Ajuricaba – uma história esquecida

Este método de escovar a história a contrapelo é algo lento. Sem registros oficiais ou provas documentais, recontar essas histórias perdidas é, em muitos dos casos, um trabalho detetivesco. Algumas evidências aqui, outras suposições ali para tentar preencher um imenso quebra-cabeça com peças faltantes.

Arte de: Jucylande Júnior

Em muitos casos é como ler um palimpsesto, já que segundo dados oficiais 70% da população indigena brasileira foi exterminada. Some isso ao tamanho continental de nosso país e teremos inúmeras histórias ignoradas pelo nosso próprio povo ou transformadas em lendas. E este é o caso aqui. 

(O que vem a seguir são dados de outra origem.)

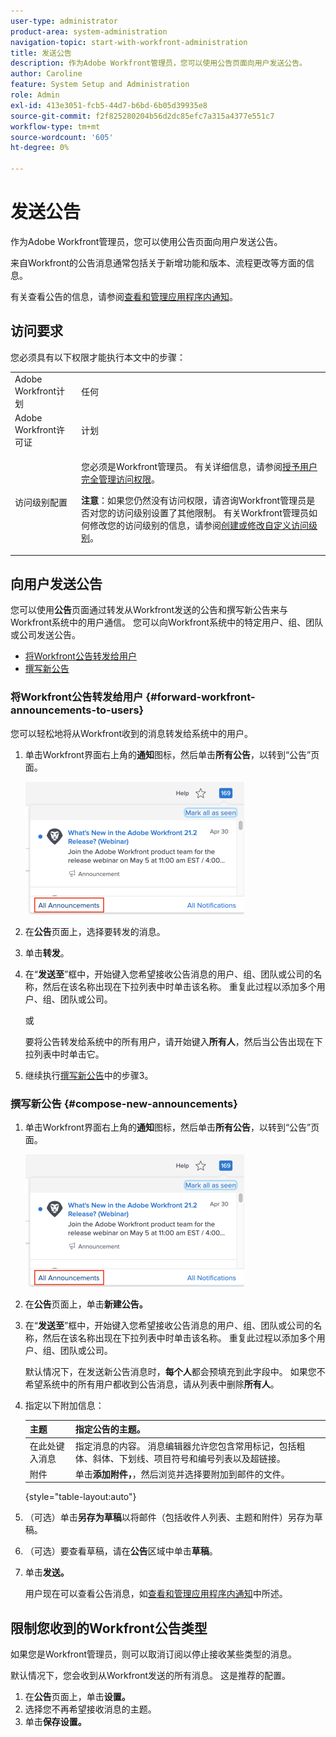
 ```yaml
---
user-type: administrator
product-area: system-administration
navigation-topic: start-with-workfront-administration
title: 发送公告
description: 作为Adobe Workfront管理员，您可以使用公告页面向用户发送公告。
author: Caroline
feature: System Setup and Administration
role: Admin
exl-id: 413e3051-fcb5-44d7-b6bd-6b05d39935e8
source-git-commit: f2f825280204b56d2dc85efc7a315a4377e551c7
workflow-type: tm+mt
source-wordcount: '605'
ht-degree: 0%

---
```


# 发送公告

作为Adobe Workfront管理员，您可以使用公告页面向用户发送公告。

来自Workfront的公告消息通常包括关于新增功能和版本、流程更改等方面的信息。

有关查看公告的信息，请参阅[查看和管理应用程序内通知](../../workfront-basics/using-notifications/view-and-manage-in-app-notifications.md)。

## 访问要求

您必须具有以下权限才能执行本文中的步骤：

<table style="table-layout:auto"> 
 <col> 
 <col> 
 <tbody> 
  <tr> 
   <td role="rowheader">Adobe Workfront计划</td> 
   <td>任何</td> 
  </tr> 
  <tr> 
   <td role="rowheader">Adobe Workfront许可证</td> 
   <td>计划</td> 
  </tr> 
  <tr> 
   <td role="rowheader">访问级别配置</td> 
   <td> <p>您必须是Workfront管理员。 有关详细信息，请参阅<a href="../../administration-and-setup/add-users/configure-and-grant-access/grant-a-user-full-administrative-access.md" class="MCXref xref">授予用户完全管理访问权限</a>。</p> <p><b>注意</b>：如果您仍然没有访问权限，请咨询Workfront管理员是否对您的访问级别设置了其他限制。 有关Workfront管理员如何修改您的访问级别的信息，请参阅<a href="../../administration-and-setup/add-users/configure-and-grant-access/create-modify-access-levels.md" class="MCXref xref">创建或修改自定义访问级别</a>。</p> </td> 
  </tr> 
 </tbody> 
</table>

## 向用户发送公告

您可以使用&#x200B;**公告**&#x200B;页面通过转发从Workfront发送的公告和撰写新公告来与Workfront系统中的用户通信。 您可以向Workfront系统中的特定用户、组、团队或公司发送公告。

* [将Workfront公告转发给用户](#forward-workfront-announcements-to-users)
* [撰写新公告](#compose-new-announcements)

### 将Workfront公告转发给用户 {#forward-workfront-announcements-to-users}

您可以轻松地将从Workfront收到的消息转发给系统中的用户。

1. 单击Workfront界面右上角的&#x200B;**通知**&#x200B;图标，然后单击&#x200B;**所有公告**，以转到“公告”页面。

   ![](assets/announcement-access-350x212.png)

1. 在&#x200B;**公告**&#x200B;页面上，选择要转发的消息。
1. 单击&#x200B;**转发**。
1. 在“**发送至**”框中，开始键入您希望接收公告消息的用户、组、团队或公司的名称，然后在该名称出现在下拉列表中时单击该名称。 重复此过程以添加多个用户、组、团队或公司。

   或

   要将公告转发给系统中的所有用户，请开始键入&#x200B;**所有人**，然后当公告出现在下拉列表中时单击它。

1. 继续执行[撰写新公告](#compose-new-announcements)中的步骤3。

### 撰写新公告 {#compose-new-announcements}

1. 单击Workfront界面右上角的&#x200B;**通知**&#x200B;图标，然后单击&#x200B;**所有公告**，以转到“公告”页面。

   ![](assets/announcement-access-350x212.png)

1. 在&#x200B;**公告**&#x200B;页面上，单击&#x200B;**新建公告。**

1. 在“**发送至**”框中，开始键入您希望接收公告消息的用户、组、团队或公司的名称，然后在该名称出现在下拉列表中时单击该名称。 重复此过程以添加多个用户、组、团队或公司。

   默认情况下，在发送新公告消息时，**每个人**&#x200B;都会预填充到此字段中。 如果您不希望系统中的所有用户都收到公告消息，请从列表中删除&#x200B;**所有人**。

1. 指定以下附加信息：

   | 主题 | 指定公告的主题。 |
   |---|---|
   | 在此处键入消息 | 指定消息的内容。 消息编辑器允许您包含常用标记，包括粗体、斜体、下划线、项目符号和编号列表以及超链接。 |
   | 附件 | 单击&#x200B;**添加附件，**，然后浏览并选择要附加到邮件的文件。 |

   {style="table-layout:auto"}

1. （可选）单击&#x200B;**另存为草稿**&#x200B;以将邮件（包括收件人列表、主题和附件）另存为草稿。

1. （可选）要查看草稿，请在&#x200B;**公告**&#x200B;区域中单击&#x200B;**草稿**。

1. 单击&#x200B;**发送。**

   用户现在可以查看公告消息，如[查看和管理应用程序内通知](../../workfront-basics/using-notifications/view-and-manage-in-app-notifications.md)中所述。

## 限制您收到的Workfront公告类型

如果您是Workfront管理员，则可以取消订阅以停止接收某些类型的消息。

默认情况下，您会收到从Workfront发送的所有消息。 这是推荐的配置。

1. 在&#x200B;**公告**&#x200B;页面上，单击&#x200B;**设置。**
1. 选择您不再希望接收消息的主题。
1. 单击&#x200B;**保存设置。**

Para superar essas barreiras, o trabalho de Vieira é calcado em uma uma extensa pesquisa, fazendo questão de pontuar o que é fato e o que é ficção. A mescla dessas informações criar uma narrativa pungente e que retrata toda a brutalidade do período e das lutas vividas pelos povos que ocupavam as margens do rio Negro no sec. XVIII.

A violência na HQ é bastante gráfica, porém a sua representação está ali a favor da narrativa, servindo para o desenvolvimento dos personagens e também para problematizar os pontos tratados. Há muito sangue, mas o núcleo da narrativa é outro e não apenas para chocar. Seu intuito passa pela discussão da hipocrisia e da vileza dos bandeirantes e da igreja católica, assim como pensar a legalidade das ações de Ajuricaba.

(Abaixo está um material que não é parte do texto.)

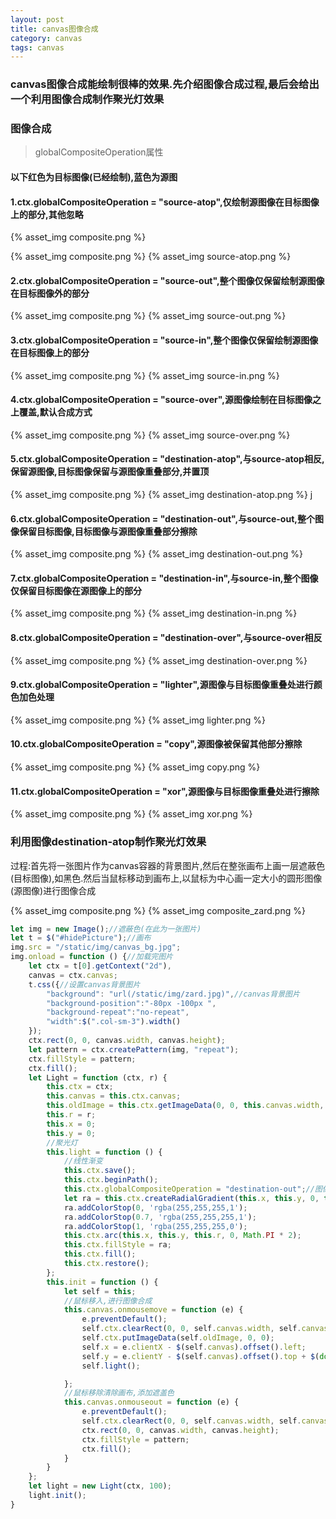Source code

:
 ```yaml
---
layout: post
title: canvas图像合成
category: canvas
tags: canvas
---
```

### canvas图像合成能绘制很棒的效果.先介绍图像合成过程,最后会给出一个利用图像合成制作聚光灯效果

### 图像合成

> globalCompositeOperation属性

#### 以下红色为目标图像(已经绘制),蓝色为源图

#### 1.ctx.globalCompositeOperation = \"source-atop\",仅绘制源图像在目标图像上的部分,其他忽略
{% asset_img composite.png %}

{% asset_img composite.png %}
{% asset_img source-atop.png %}

#### 2.ctx.globalCompositeOperation = \"source-out\",整个图像仅保留绘制源图像在目标图像外的部分

{% asset_img composite.png %}
{% asset_img source-out.png %}

#### 3.ctx.globalCompositeOperation = \"source-in\",整个图像仅保留绘制源图像在目标图像上的部分

{% asset_img composite.png %}
{% asset_img source-in.png %}

#### 4.ctx.globalCompositeOperation = \"source-over\",源图像绘制在目标图像之上覆盖,默认合成方式

{% asset_img composite.png %}
{% asset_img source-over.png %}

#### 5.ctx.globalCompositeOperation = \"destination-atop\",与source-atop相反,保留源图像,目标图像保留与源图像重叠部分,并置顶

{% asset_img composite.png %}
{% asset_img destination-atop.png %}
j
#### 6.ctx.globalCompositeOperation = \"destination-out\",与source-out,整个图像保留目标图像,目标图像与源图像重叠部分擦除

{% asset_img composite.png %}
{% asset_img destination-out.png %}

#### 7.ctx.globalCompositeOperation = \"destination-in\",与source-in,整个图像仅保留目标图像在源图像上的部分

{% asset_img composite.png %}
{% asset_img destination-in.png %}

#### 8.ctx.globalCompositeOperation = \"destination-over\",与source-over相反

{% asset_img composite.png %}
{% asset_img destination-over.png %}

#### 9.ctx.globalCompositeOperation = \"lighter\",源图像与目标图像重叠处进行颜色加色处理

{% asset_img composite.png %}
{% asset_img lighter.png %}

#### 10.ctx.globalCompositeOperation = \"copy\",源图像被保留其他部分擦除

{% asset_img composite.png %}
{% asset_img copy.png %}

#### 11.ctx.globalCompositeOperation = \"xor\",源图像与目标图像重叠处进行擦除

{% asset_img composite.png %}
{% asset_img xor.png %}

### 利用图像destination-atop制作聚光灯效果

过程:首先将一张图片作为canvas容器的背景图片,然后在整张画布上画一层遮蔽色(目标图像),如黑色.然后当鼠标移动到画布上,以鼠标为中心画一定大小的圆形图像(源图像)进行图像合成

{% asset_img composite.png %}
{% asset_img composite_zard.png %}

```js
let img = new Image();//遮蔽色(在此为一张图片)
let t = $("#hidePicture");//画布
img.src = "/static/img/canvas_bg.jpg";
img.onload = function () {//加载完图片
    let ctx = t[0].getContext("2d"),
    canvas = ctx.canvas;
    t.css({//设置canvas背景图片
        "background": "url(/static/img/zard.jpg)",//canvas背景图片
        "background-position":"-80px -100px ",
        "background-repeat":"no-repeat",
        "width":$(".col-sm-3").width()
    });
    ctx.rect(0, 0, canvas.width, canvas.height);
    let pattern = ctx.createPattern(img, "repeat");
    ctx.fillStyle = pattern;
    ctx.fill();
    let Light = function (ctx, r) {
        this.ctx = ctx;
        this.canvas = this.ctx.canvas;
        this.oldImage = this.ctx.getImageData(0, 0, this.canvas.width, this.canvas.height);
        this.r = r;
        this.x = 0;
        this.y = 0;
        //聚光灯
        this.light = function () {
            //线性渐变
            this.ctx.save();
            this.ctx.beginPath();
            this.ctx.globalCompositeOperation = "destination-out";//图像合成方式
            let ra = this.ctx.createRadialGradient(this.x, this.y, 0, this.x, this.y, this.r);
            ra.addColorStop(0, 'rgba(255,255,255,1');
            ra.addColorStop(0.7, 'rgba(255,255,255,1');
            ra.addColorStop(1, 'rgba(255,255,255,0');
            this.ctx.arc(this.x, this.y, this.r, 0, Math.PI * 2);
            this.ctx.fillStyle = ra;
            this.ctx.fill();
            this.ctx.restore();
        };
        this.init = function () {
            let self = this;
            //鼠标移入,进行图像合成
            this.canvas.onmousemove = function (e) {
                e.preventDefault();
                self.ctx.clearRect(0, 0, self.canvas.width, self.canvas.height);
                self.ctx.putImageData(self.oldImage, 0, 0);
                self.x = e.clientX - $(self.canvas).offset().left;
                self.y = e.clientY - $(self.canvas).offset().top + $(document).scrollTop();
                self.light();

            };
            //鼠标移除清除画布,添加遮盖色
            this.canvas.onmouseout = function (e) {
                e.preventDefault();
                self.ctx.clearRect(0, 0, self.canvas.width, self.canvas.height);
                ctx.rect(0, 0, canvas.width, canvas.height);
                ctx.fillStyle = pattern;
                ctx.fill();
            }
        }
    };
    let light = new Light(ctx, 100);
    light.init();
}
```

Este aspecto do conflito e das ações do líder indigena, é, sem dúvida, um dos pontos altos da HQ. Pois, para além da ambiguidade de seus atos, a sua figura é trágica e por isso mesmo tão poderosa. E toda esta força vai sendo construída ao longo da narrativa de forma primorosa. Tudo isso vem embalado em uma aventura de mão cheia. Há muita ação, bons coadjuvantes, batalhas intensas e as cenas finais batem forte.

A arte de Ajuricaba

Outro ponto que não poderia ficar de fora é a arte estilizada da HQ. A dupla Jucylande Júnior (arte), Tieê Santos (arte-final), produz aqui é totalmente fora de série. O cuidado com a caracterização dos povos retratados, bem como com a individualização de cada personagem, é esplêndido. Além disso, as cenas de ação, que acabam envolvendo bastante indivíduos, são claras e é conseguimos ver todos os detalhes das escaramuças. Então preparem-se para ficar alguns momentos lendo as páginas. 

Arte de: Jucylande Júnior

A arte da HQ também possui um outro detalhe que salta aos olhos é a sua semelhança com o traço do grande quadrinista brasileiro Flávio Colin. Contudo, ela não é uma cópia ou coisa parecida, ela dialoga de forma a criar uma possível escola Colin de desenho. 

Conclusão

Contar determinadas histórias importam. Seja para curar feridas, seja para inspirar novos caminhos. Representatividade não é algo menor como muitos pensam. Ela é necessária para que barbaridades cometidas no passado, longínquo e recente, não se repitam, tais como: os campos de concentração criados pela ditadura militar brasileira para, trancafiar índios transgressores e outros grupos que lutavam por terras.

Seja como for, a compreensão da pluralidade de povos que formam o nosso país é algo imprescindível para avançarmos. E poder contar com obras como Ajuricaba no percurso mostra que estamos no caminho certo.